■ Work to be completed
Reprint all entries without any alteration.
[Input material]
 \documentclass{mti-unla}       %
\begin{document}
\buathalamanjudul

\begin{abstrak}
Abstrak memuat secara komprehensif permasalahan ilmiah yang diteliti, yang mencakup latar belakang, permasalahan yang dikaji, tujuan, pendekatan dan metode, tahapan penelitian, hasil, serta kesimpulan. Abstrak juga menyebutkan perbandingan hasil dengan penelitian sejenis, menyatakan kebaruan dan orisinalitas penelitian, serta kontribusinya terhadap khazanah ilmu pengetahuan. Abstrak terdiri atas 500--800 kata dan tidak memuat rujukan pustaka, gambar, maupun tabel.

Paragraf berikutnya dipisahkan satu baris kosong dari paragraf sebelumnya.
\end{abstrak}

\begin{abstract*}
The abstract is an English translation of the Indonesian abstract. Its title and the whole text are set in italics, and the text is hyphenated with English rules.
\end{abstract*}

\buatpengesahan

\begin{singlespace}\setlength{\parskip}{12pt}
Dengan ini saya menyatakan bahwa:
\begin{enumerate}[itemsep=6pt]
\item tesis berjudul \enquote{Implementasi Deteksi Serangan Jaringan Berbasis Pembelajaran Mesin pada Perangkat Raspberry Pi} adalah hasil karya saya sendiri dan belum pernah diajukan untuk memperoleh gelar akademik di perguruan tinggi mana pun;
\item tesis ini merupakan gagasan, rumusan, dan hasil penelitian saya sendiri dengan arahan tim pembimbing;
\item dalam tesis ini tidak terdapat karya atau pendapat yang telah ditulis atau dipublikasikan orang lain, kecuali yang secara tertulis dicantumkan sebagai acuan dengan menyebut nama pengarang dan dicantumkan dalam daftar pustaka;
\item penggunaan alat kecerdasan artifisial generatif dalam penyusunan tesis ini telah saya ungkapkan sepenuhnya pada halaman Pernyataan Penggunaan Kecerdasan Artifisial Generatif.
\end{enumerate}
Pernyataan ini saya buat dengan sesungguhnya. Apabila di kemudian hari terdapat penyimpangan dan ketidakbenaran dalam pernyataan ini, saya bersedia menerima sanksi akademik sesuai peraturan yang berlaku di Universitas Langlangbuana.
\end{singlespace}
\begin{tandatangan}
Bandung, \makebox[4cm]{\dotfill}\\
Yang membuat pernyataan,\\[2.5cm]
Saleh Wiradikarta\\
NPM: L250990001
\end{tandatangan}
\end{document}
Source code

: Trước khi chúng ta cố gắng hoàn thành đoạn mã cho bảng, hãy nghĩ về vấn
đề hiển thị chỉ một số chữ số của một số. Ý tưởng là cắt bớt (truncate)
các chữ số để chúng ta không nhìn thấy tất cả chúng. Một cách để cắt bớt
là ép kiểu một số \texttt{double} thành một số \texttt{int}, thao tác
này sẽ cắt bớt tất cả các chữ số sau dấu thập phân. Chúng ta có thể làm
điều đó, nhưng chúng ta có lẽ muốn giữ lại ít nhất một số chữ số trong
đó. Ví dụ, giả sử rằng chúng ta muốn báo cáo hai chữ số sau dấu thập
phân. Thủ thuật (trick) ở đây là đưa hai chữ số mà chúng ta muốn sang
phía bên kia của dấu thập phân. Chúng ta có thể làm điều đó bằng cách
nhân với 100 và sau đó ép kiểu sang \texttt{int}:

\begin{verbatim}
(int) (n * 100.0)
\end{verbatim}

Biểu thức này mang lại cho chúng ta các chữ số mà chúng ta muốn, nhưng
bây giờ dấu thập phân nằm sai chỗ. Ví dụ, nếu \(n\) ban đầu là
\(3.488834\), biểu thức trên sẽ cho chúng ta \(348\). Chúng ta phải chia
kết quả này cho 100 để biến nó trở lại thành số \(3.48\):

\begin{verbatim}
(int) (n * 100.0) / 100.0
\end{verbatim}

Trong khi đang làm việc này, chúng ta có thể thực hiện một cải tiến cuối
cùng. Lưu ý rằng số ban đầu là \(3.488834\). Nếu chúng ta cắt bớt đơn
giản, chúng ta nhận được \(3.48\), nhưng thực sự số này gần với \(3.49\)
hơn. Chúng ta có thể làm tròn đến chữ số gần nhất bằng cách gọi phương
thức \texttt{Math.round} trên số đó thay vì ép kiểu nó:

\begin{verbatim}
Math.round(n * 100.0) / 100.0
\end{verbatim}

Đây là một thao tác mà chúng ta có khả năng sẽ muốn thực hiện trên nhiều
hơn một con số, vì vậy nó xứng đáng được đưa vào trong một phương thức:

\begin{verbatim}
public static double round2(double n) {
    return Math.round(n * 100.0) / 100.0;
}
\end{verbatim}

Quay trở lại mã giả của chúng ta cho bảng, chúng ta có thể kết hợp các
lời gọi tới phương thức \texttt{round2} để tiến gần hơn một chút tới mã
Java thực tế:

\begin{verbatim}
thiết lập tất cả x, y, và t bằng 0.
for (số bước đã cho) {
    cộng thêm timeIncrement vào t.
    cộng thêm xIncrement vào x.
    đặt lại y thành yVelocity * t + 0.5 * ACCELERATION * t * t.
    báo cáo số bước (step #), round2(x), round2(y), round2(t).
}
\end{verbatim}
[/Input material]
■ Reply to the task
 \documentclass{mti-unla}       %
\begin{document}
\buathalamanjudul

\begin{abstrak}
Abstrak memuat secara komprehensif permasalahan ilmiah yang diteliti, yang mencakup latar belakang, permasalahan yang dikaji, tujuan, pendekatan dan metode, tahapan penelitian, hasil, serta kesimpulan. Abstrak juga menyebutkan perbandingan hasil dengan penelitian sejenis, menyatakan kebaruan dan orisinalitas penelitian, serta kontribusinya terhadap khazanah ilmu pengetahuan. Abstrak terdiri atas 500--800 kata dan tidak memuat rujukan pustaka, gambar, maupun tabel.

Paragraf berikutnya dipisahkan satu baris kosong dari paragraf sebelumnya.
\end{abstrak}

\begin{abstract*}
The abstract is an English translation of the Indonesian abstract. Its title and the whole text are set in italics, and the text is hyphenated with English rules.
\end{abstract*}

\buatpengesahan

\begin{singlespace}\setlength{\parskip}{12pt}
Dengan ini saya menyatakan bahwa:
\begin{enumerate}[itemsep=6pt]
\item tesis berjudul \enquote{Implementasi Deteksi Serangan Jaringan Berbasis Pembelajaran Mesin pada Perangkat Raspberry Pi} adalah hasil karya saya sendiri dan belum pernah diajukan untuk memperoleh gelar akademik di perguruan tinggi mana pun;
\item tesis ini merupakan gagasan, rumusan, dan hasil penelitian saya sendiri dengan arahan tim pembimbing;
\item dalam tesis ini tidak terdapat karya atau pendapat yang telah ditulis atau dipublikasikan orang lain, kecuali yang secara tertulis dicantumkan sebagai acuan dengan menyebut nama pengarang dan dicantumkan dalam daftar pustaka;
\item penggunaan alat kecerdasan artifisial generatif dalam penyusunan tesis ini telah saya ungkapkan sepenuhnya pada halaman Pernyataan Penggunaan Kecerdasan Artifisial Generatif.
\end{enumerate}
Pernyataan ini saya buat dengan sesungguhnya. Apabila di kemudian hari terdapat penyimpangan dan ketidakbenaran dalam pernyataan ini, saya bersedia menerima sanksi akademik sesuai peraturan yang berlaku di Universitas Langlangbuana.
\end{singlespace}
\begin{tandatangan}
Bandung, \makebox[4cm]{\dotfill}\\
Yang membuat pernyataan,\\[2.5cm]
Saleh Wiradikarta\\
NPM: L250990001
\end{tandatangan}
\end{document}
Source code

: Trước khi chúng ta cố gắng hoàn thành đoạn mã cho bảng, hãy nghĩ về vấn
đề hiển thị chỉ một số chữ số của một số. Ý tưởng là cắt bớt (truncate)
các chữ số để chúng ta không nhìn thấy tất cả chúng. Một cách để cắt bớt
là ép kiểu một số \texttt{double} thành một số \texttt{int}, thao tác
này sẽ cắt bớt tất cả các chữ số sau dấu thập phân. Chúng ta có thể làm
điều đó, nhưng chúng ta có lẽ muốn giữ lại ít nhất một số chữ số trong
đó. Ví dụ, giả sử rằng chúng ta muốn báo cáo hai chữ số sau dấu thập
phân. Thủ thuật (trick) ở đây là đưa hai chữ số mà chúng ta muốn sang
phía bên kia của dấu thập phân. Chúng ta có thể làm điều đó bằng cách
nhân với 100 và sau đó ép kiểu sang \texttt{int}:

\begin{verbatim}
(int) (n * 100.0)
\end{verbatim}

Biểu thức này mang lại cho chúng ta các chữ số mà chúng ta muốn, nhưng
bây giờ dấu thập phân nằm sai chỗ. Ví dụ, nếu \(n\) ban đầu là
\(3.488834\), biểu thức trên sẽ cho chúng ta \(348\). Chúng ta phải chia
kết quả này cho 100 để biến nó trở lại thành số \(3.48\):

\begin{verbatim}
(int) (n * 100.0) / 100.0
\end{verbatim}

Trong khi đang làm việc này, chúng ta có thể thực hiện một cải tiến cuối
cùng. Lưu ý rằng số ban đầu là \(3.488834\). Nếu chúng ta cắt bớt đơn
giản, chúng ta nhận được \(3.48\), nhưng thực sự số này gần với \(3.49\)
hơn. Chúng ta có thể làm tròn đến chữ số gần nhất bằng cách gọi phương
thức \texttt{Math.round} trên số đó thay vì ép kiểu nó:

\begin{verbatim}
Math.round(n * 100.0) / 100.0
\end{verbatim}

Đây là một thao tác mà chúng ta có khả năng sẽ muốn thực hiện trên nhiều
hơn một con số, vì vậy nó xứng đáng được đưa vào trong một phương thức:

\begin{verbatim}
public static double round2(double n) {
    return Math.round(n * 100.0) / 100.0;
}
\end{verbatim}

Quay trở lại mã giả của chúng ta cho bảng, chúng ta có thể kết hợp các
lời gọi tới phương thức \texttt{round2} để tiến gần hơn một chút tới mã
Java thực tế:

\begin{verbatim}
thiết lập tất cả x, y, và t bằng 0.
for (số bước đã cho) {
    cộng thêm timeIncrement vào t.
    cộng thêm xIncrement vào x.
    đặt lại y thành yVelocity * t + 0.5 * ACCELERATION * t * t.
    báo cáo số bước (step #), round2(x), round2(y), round2(t).
}
\end{verbatim}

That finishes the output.